Collected data:
____________
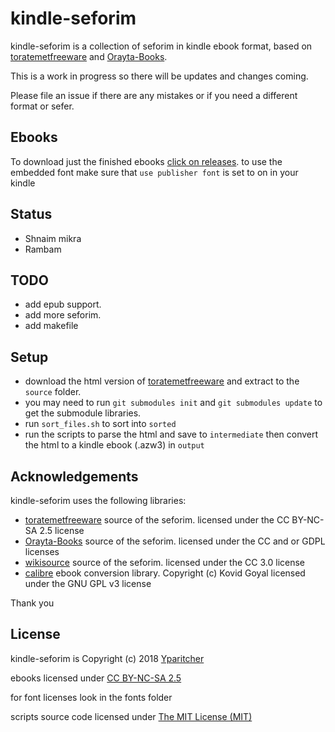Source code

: # kindle-seforim
kindle-seforim is a collection of seforim in kindle ebook format, based on [toratemetfreeware](http://www.toratemetfreeware.com) and [Orayta-Books](https://github.com/MosheWagner/Orayta-Books).

This is a work in progress so there will be updates and changes coming.

Please file an issue if there are any mistakes or if you need a different format or sefer.

## Ebooks
To download just the finished ebooks [click on releases](https://github.com/yparitcher/kindle-seforim/releases/latest). to use the embedded font make sure that `use publisher font` is set to on in your kindle

## Status
- Shnaim mikra
- Rambam

## TODO
- add epub support.
- add more seforim.
- add makefile

## Setup
- download the html version of [toratemetfreeware](http://www.toratemetfreeware.com/?dbases;1;) and extract to the `source` folder.
- you may need to run `git submodules init` and `git submodules update` to get the submodule libraries.
- run `sort_files.sh` to sort into `sorted`
- run the scripts to parse the html and save to `intermediate` then convert the html to a kindle ebook (.azw3) in `output`


## Acknowledgements
kindle-seforim uses the following libraries:

- [toratemetfreeware](http://www.toratemetfreeware.com) source of the seforim.
licensed under the CC BY-NC-SA 2.5 license
- [Orayta-Books](https://github.com/MosheWagner/Orayta-Books) source of the seforim.
licensed under the CC and or GDPL licenses
- [wikisource](https://he.wikisource.org) source of the seforim.
licensed under the CC 3.0 license
- [calibre](https://calibre-ebook.com/) ebook conversion library.
Copyright (c) Kovid Goyal
licensed under the GNU GPL v3 license

Thank you

## License
kindle-seforim is Copyright (c) 2018 [Yparitcher](https://github.com/yparitcher)

ebooks licensed under [CC BY-NC-SA 2.5](https://creativecommons.org/licenses/by-nc-sa/2.5/legalcode)

for font licenses look in the fonts folder

scripts source code licensed under [The MIT License (MIT)](http://opensource.org/licenses/mit-license.php)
____________
What needs to be done:
Return only this span, exactly: the line that contains "- [wikisource](https://he.wikisource.org) source" and all lines after it to the end of the records.

Solved exercise:
- [wikisource](https://he.wikisource.org) source of the seforim.
licensed under the CC 3.0 license
- [calibre](https://calibre-ebook.com/) ebook conversion library.
Copyright (c) Kovid Goyal
licensed under the GNU GPL v3 license

Thank you

## License
kindle-seforim is Copyright (c) 2018 [Yparitcher](https://github.com/yparitcher)

ebooks licensed under [CC BY-NC-SA 2.5](https://creativecommons.org/licenses/by-nc-sa/2.5/legalcode)

for font licenses look in the fonts folder

scripts source code licensed under [The MIT License (MIT)](http://opensource.org/licenses/mit-license.php)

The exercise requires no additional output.